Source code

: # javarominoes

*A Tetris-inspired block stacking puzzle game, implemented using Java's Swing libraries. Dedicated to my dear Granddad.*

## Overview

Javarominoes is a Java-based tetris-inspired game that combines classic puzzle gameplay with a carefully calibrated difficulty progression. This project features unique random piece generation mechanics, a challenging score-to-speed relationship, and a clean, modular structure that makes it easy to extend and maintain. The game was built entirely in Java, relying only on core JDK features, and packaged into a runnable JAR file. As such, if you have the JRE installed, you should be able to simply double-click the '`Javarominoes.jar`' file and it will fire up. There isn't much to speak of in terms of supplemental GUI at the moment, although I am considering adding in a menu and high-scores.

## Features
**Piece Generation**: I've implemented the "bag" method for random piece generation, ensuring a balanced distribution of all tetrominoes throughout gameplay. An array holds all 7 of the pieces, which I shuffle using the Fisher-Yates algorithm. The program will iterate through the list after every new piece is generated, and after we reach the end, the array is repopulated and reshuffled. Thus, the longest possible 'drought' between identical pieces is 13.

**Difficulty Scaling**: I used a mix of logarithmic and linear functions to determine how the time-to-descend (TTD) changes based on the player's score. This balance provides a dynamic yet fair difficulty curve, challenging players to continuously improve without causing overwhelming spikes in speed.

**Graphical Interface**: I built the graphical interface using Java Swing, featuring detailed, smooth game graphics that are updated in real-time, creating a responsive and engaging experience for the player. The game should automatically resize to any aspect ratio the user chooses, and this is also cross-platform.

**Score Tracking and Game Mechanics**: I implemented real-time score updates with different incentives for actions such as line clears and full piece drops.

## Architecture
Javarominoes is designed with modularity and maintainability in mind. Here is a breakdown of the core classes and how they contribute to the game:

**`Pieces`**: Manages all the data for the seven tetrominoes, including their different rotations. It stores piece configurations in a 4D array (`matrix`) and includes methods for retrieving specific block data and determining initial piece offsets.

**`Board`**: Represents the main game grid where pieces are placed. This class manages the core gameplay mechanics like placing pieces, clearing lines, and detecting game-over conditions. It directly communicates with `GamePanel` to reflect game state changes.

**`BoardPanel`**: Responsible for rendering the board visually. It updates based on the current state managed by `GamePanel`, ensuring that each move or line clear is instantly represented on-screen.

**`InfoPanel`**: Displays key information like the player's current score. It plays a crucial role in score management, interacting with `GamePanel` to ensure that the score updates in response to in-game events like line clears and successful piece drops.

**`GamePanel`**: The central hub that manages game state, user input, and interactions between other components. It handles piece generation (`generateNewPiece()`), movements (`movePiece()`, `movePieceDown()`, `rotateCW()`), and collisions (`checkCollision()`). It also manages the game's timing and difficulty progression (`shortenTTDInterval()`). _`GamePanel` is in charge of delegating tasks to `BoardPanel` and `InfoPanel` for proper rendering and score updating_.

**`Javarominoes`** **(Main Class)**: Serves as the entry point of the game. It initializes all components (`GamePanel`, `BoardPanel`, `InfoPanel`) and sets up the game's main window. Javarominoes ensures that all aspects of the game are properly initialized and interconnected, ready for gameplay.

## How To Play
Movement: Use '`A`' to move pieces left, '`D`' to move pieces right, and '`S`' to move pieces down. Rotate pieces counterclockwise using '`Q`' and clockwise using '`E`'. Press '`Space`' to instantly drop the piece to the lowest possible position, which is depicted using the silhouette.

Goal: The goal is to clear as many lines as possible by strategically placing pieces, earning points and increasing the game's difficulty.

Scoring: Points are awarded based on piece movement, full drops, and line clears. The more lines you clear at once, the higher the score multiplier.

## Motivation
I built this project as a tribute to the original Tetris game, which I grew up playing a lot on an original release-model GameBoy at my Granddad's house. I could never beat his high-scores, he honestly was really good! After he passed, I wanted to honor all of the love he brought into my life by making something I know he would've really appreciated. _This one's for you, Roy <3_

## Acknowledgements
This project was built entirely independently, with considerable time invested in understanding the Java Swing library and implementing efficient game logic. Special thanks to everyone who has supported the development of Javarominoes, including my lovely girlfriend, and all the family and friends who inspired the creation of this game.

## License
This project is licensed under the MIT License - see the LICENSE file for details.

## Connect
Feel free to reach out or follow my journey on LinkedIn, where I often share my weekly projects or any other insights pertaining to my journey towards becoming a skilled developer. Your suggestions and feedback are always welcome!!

_ _ _ _ _

• EXERCISE GOAL:
What is needed is a word-for-word copy of the records above, from the first line through the line that contains "## Overview".

• OUTPUT FOR THIS EXERCISE:
Source code

: # javarominoes

*A Tetris-inspired block stacking puzzle game, implemented using Java's Swing libraries. Dedicated to my dear Granddad.*

## Overview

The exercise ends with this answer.